══ Source data ══
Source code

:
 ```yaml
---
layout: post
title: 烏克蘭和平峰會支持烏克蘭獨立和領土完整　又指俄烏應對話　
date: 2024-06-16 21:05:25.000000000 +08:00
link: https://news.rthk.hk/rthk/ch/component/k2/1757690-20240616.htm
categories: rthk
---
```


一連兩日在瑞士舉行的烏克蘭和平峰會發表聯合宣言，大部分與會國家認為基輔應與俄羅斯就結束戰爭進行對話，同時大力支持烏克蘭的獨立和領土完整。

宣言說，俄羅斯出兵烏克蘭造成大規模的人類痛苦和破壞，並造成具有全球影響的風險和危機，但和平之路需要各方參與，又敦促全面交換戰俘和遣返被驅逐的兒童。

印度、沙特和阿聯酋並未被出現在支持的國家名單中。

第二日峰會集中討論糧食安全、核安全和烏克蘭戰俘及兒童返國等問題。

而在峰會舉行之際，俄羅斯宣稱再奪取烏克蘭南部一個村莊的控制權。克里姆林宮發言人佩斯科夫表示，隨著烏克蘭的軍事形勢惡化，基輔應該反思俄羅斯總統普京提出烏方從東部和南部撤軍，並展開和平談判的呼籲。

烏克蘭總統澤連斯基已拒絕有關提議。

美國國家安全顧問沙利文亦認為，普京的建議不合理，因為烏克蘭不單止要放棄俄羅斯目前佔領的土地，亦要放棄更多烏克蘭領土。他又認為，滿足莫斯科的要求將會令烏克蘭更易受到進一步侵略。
═══
# Task details
Set down the material exactly, keeping every line.

# Task result
Source code

:
 ```yaml
---
layout: post
title: 烏克蘭和平峰會支持烏克蘭獨立和領土完整　又指俄烏應對話　
date: 2024-06-16 21:05:25.000000000 +08:00
link: https://news.rthk.hk/rthk/ch/component/k2/1757690-20240616.htm
categories: rthk
---
```


一連兩日在瑞士舉行的烏克蘭和平峰會發表聯合宣言，大部分與會國家認為基輔應與俄羅斯就結束戰爭進行對話，同時大力支持烏克蘭的獨立和領土完整。

宣言說，俄羅斯出兵烏克蘭造成大規模的人類痛苦和破壞，並造成具有全球影響的風險和危機，但和平之路需要各方參與，又敦促全面交換戰俘和遣返被驅逐的兒童。

印度、沙特和阿聯酋並未被出現在支持的國家名單中。

第二日峰會集中討論糧食安全、核安全和烏克蘭戰俘及兒童返國等問題。

而在峰會舉行之際，俄羅斯宣稱再奪取烏克蘭南部一個村莊的控制權。克里姆林宮發言人佩斯科夫表示，隨著烏克蘭的軍事形勢惡化，基輔應該反思俄羅斯總統普京提出烏方從東部和南部撤軍，並展開和平談判的呼籲。

烏克蘭總統澤連斯基已拒絕有關提議。

美國國家安全顧問沙利文亦認為，普京的建議不合理，因為烏克蘭不單止要放棄俄羅斯目前佔領的土地，亦要放棄更多烏克蘭領土。他又認為，滿足莫斯科的要求將會令烏克蘭更易受到進一步侵略。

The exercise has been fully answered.